For instance, if you have to download a large payload from a third-party system and then perform Map-Reduce tasks on it. Then it can be quite handy to store the payload onto the EFS file system before fanning out the invocation to many concurrent executions (perhaps through an SNS topic). Each execution can access the payload through the EFS file system and write their results back to the EFS file system. And when all the executions have finished, you can run a reducer function over the results by simply iterating through all the result files on the EFS file system.
As mentioned before, S3 can also be used in these situations. But it’s worth considering the cost of EFS (GB/month, no bandwidth and request charges) vs S3 (bandwidth, request and GB/month) for your specific workload.
You can also use a shared EFS file system to share other types of data, such as configuration files or even the state of circuit breakers. All of these can already be centrally controlled and managed by other services such as SSM Parameter Store, or DynamoDB, or Elasticache, or whatever! These services offer comparable, if not faster (e.g. Elasticache can give you sub-ms read latency) access to your shared data than EFS. So why would you ever consider using EFS instead?
The most compelling reason that I can think of is – it’s just easier to manage if they’re all in one place. Rather than spreading your shared data across many different services, each requires a different access pattern, code change, IAM permissions and configurations, it’s just easier to put them all in a shared EFS file system.

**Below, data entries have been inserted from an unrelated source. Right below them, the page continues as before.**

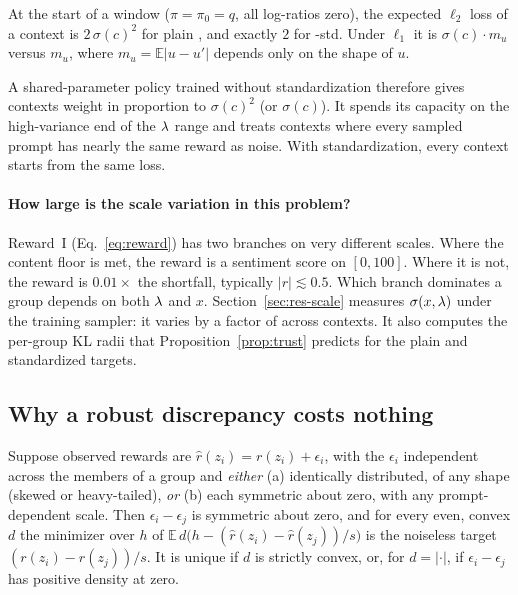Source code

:\begin{proposition}
\label{prop:balance}
At the start of a window ($\pi = \pi_0 = q$, all log-ratios zero), the expected
$\ell_2$ loss of a context is $2\,\sigma(c)^2$ for plain \rrebel{}, and exactly
$2$ for \rrebel{}-std. Under $\ell_1$ it is $\sigma(c)\cdot m_u$ versus $m_u$,
where $m_u = \mathbb{E}|u-u'|$ depends only on the shape of $u$.
\end{proposition}

A shared-parameter policy trained without standardization therefore gives
contexts weight in proportion to $\sigma(c)^2$ (or $\sigma(c)$). It spends its
capacity on the high-variance end of the $\lmb$ range and treats contexts
where every sampled prompt has nearly the same reward as noise. With
standardization, every context starts from the same loss.

\paragraph{How large is the scale variation in this problem?}
Reward~I (Eq.~\ref{eq:reward}) has two branches on very
different scales. Where the content floor is met, the reward is a sentiment
score on $[0,100]$. Where it is not, the reward is $0.01\times$ the shortfall,
typically $|r| \lesssim 0.5$. Which branch
dominates a group depends on both $\lmb$ and $x$.
Section~\ref{sec:res-scale} measures $\sigma(x,\lmb)$ under the training
sampler: it varies by a factor of \sRangeQ{} across contexts. It also computes
the per-group KL radii that Proposition~\ref{prop:trust} predicts for the plain
and standardized targets.

\subsection{Why a robust discrepancy costs nothing}
\label{sec:th-robust}

\begin{proposition}
\label{prop:symm}
Suppose observed rewards are $\hat r(z_i) = r(z_i) + \epsilon_i$, with the
$\epsilon_i$ independent across the members of a group and \emph{either}
(a) identically distributed, of any shape (skewed or heavy-tailed), \emph{or}
(b) each symmetric about zero, with any prompt-dependent scale. Then
$\epsilon_i - \epsilon_j$ is symmetric about zero, and for every even, convex
$d$ the minimizer over $h$ of
$\mathbb{E}\, d\bigl(h - (\hat r(z_i) - \hat r(z_j))/s\bigr)$ is the noiseless
target $(r(z_i) - r(z_j))/s$. It is unique if $d$ is strictly convex, or, for
$d = |\cdot|$, if $\epsilon_i - \epsilon_j$ has positive density at zero.
\end{proposition}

I don’t think it’s a good argument, but I definitely see its appeal. SSM Parameter Store and Secrets Manager, for instance, both give you built-in audit trails to see when configurations have been changed and by whom. These are important characteristics for application config and secrets, and EFS won’t give you that because it’s just a file system. Although, it does have built-in lifecycle management and encryption at-rest out-of-the-box. So it’s not a bad place for these shared data, it just might not be the best place for all of them.
In this post, we looked at how we can create and attach an EFS file system to a Lambda function.
We also looked at some caveats to keep in mind when you’re working with EFS and Lambda. The main one to watch out for is the latency of file ops. In terms of latency, it’s nothing like a local file system. In fact, the latency I experienced during my tests was comparable to S3.
The high latency means it’ll be unsuited for any latency-sensitive applications unless you also apply Provisioned Concurrency to the Lambda functions in question. And as we discussed before, while Provisioned Concurrency is a powerful tool in our toolbox, it does come with a number of drawbacks itself, including the fact that you won’t be able to use the $LATEST alias anymore.
But despite its drawbacks, I think it’ll still unlock many use cases for Lambda, which is hamstrung by various storage-related limitations today, such as the 250MB deployment package size limit or the 512MB /tmp storage limit. While these limits are generous for most use cases, they are often showstoppers for folks who are trying to run machine learning workloads on Lambda.
And by the way, Lumigo fully supports the new EFS capabilities. If you don’t have a free account yet, you should get one.
I hope with the launch of the EFS integration with Lambda today, many more of you would be able to use the power of serverless to accelerate feature development and make your solutions more scalable, resilient, and secure!